Stored data entries
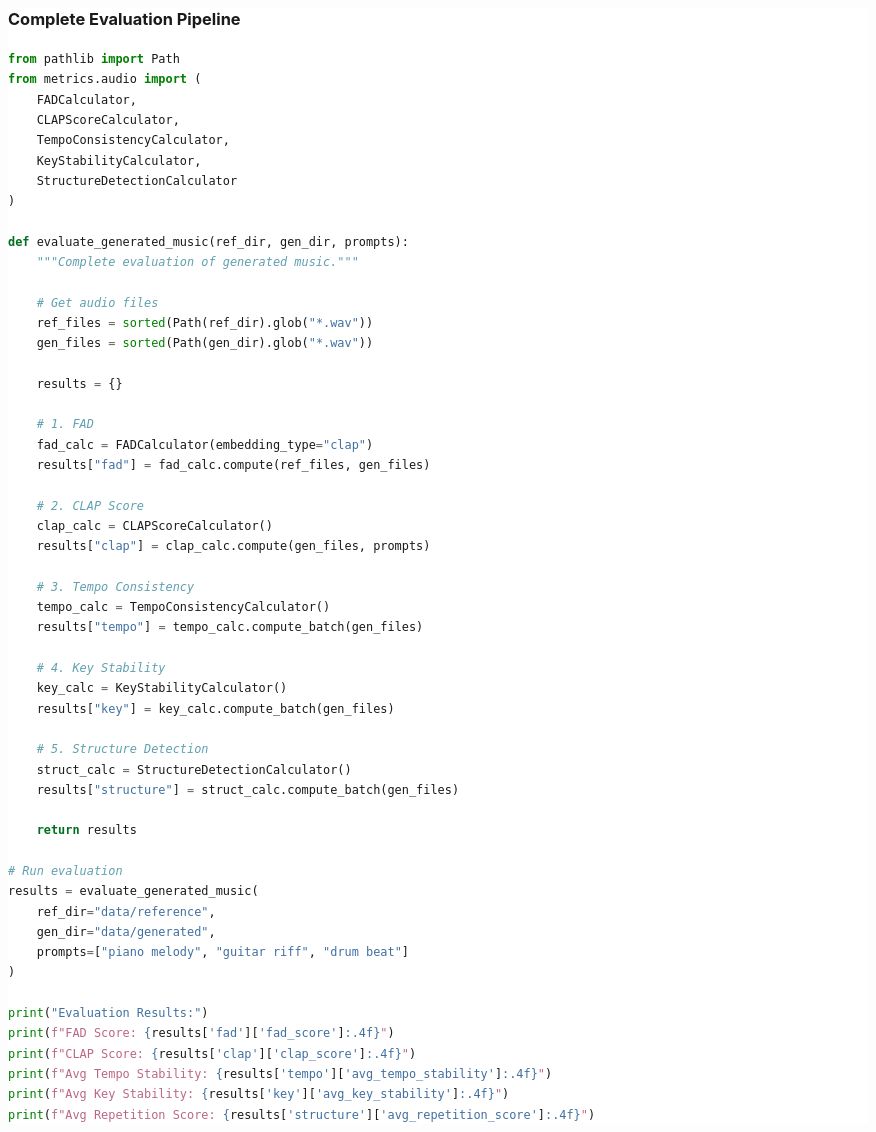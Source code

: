 ### Complete Evaluation Pipeline
```python
from pathlib import Path
from metrics.audio import (
    FADCalculator,
    CLAPScoreCalculator,
    TempoConsistencyCalculator,
    KeyStabilityCalculator,
    StructureDetectionCalculator
)

def evaluate_generated_music(ref_dir, gen_dir, prompts):
    """Complete evaluation of generated music."""

    # Get audio files
    ref_files = sorted(Path(ref_dir).glob("*.wav"))
    gen_files = sorted(Path(gen_dir).glob("*.wav"))

    results = {}

    # 1. FAD
    fad_calc = FADCalculator(embedding_type="clap")
    results["fad"] = fad_calc.compute(ref_files, gen_files)

    # 2. CLAP Score
    clap_calc = CLAPScoreCalculator()
    results["clap"] = clap_calc.compute(gen_files, prompts)

    # 3. Tempo Consistency
    tempo_calc = TempoConsistencyCalculator()
    results["tempo"] = tempo_calc.compute_batch(gen_files)

    # 4. Key Stability
    key_calc = KeyStabilityCalculator()
    results["key"] = key_calc.compute_batch(gen_files)

    # 5. Structure Detection
    struct_calc = StructureDetectionCalculator()
    results["structure"] = struct_calc.compute_batch(gen_files)

    return results

# Run evaluation
results = evaluate_generated_music(
    ref_dir="data/reference",
    gen_dir="data/generated",
    prompts=["piano melody", "guitar riff", "drum beat"]
)

print("Evaluation Results:")
print(f"FAD Score: {results['fad']['fad_score']:.4f}")
print(f"CLAP Score: {results['clap']['clap_score']:.4f}")
print(f"Avg Tempo Stability: {results['tempo']['avg_tempo_stability']:.4f}")
print(f"Avg Key Stability: {results['key']['avg_key_stability']:.4f}")
print(f"Avg Repetition Score: {results['structure']['avg_repetition_score']:.4f}")
```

→ WHAT TO PRODUCE: The word to look for is "print"; copy out every line of the entries that holds it.

→ WRITTEN SOLUTION:
print("Evaluation Results:")
print(f"FAD Score: {results['fad']['fad_score']:.4f}")
print(f"CLAP Score: {results['clap']['clap_score']:.4f}")
print(f"Avg Tempo Stability: {results['tempo']['avg_tempo_stability']:.4f}")
print(f"Avg Key Stability: {results['key']['avg_key_stability']:.4f}")
print(f"Avg Repetition Score: {results['structure']['avg_repetition_score']:.4f}")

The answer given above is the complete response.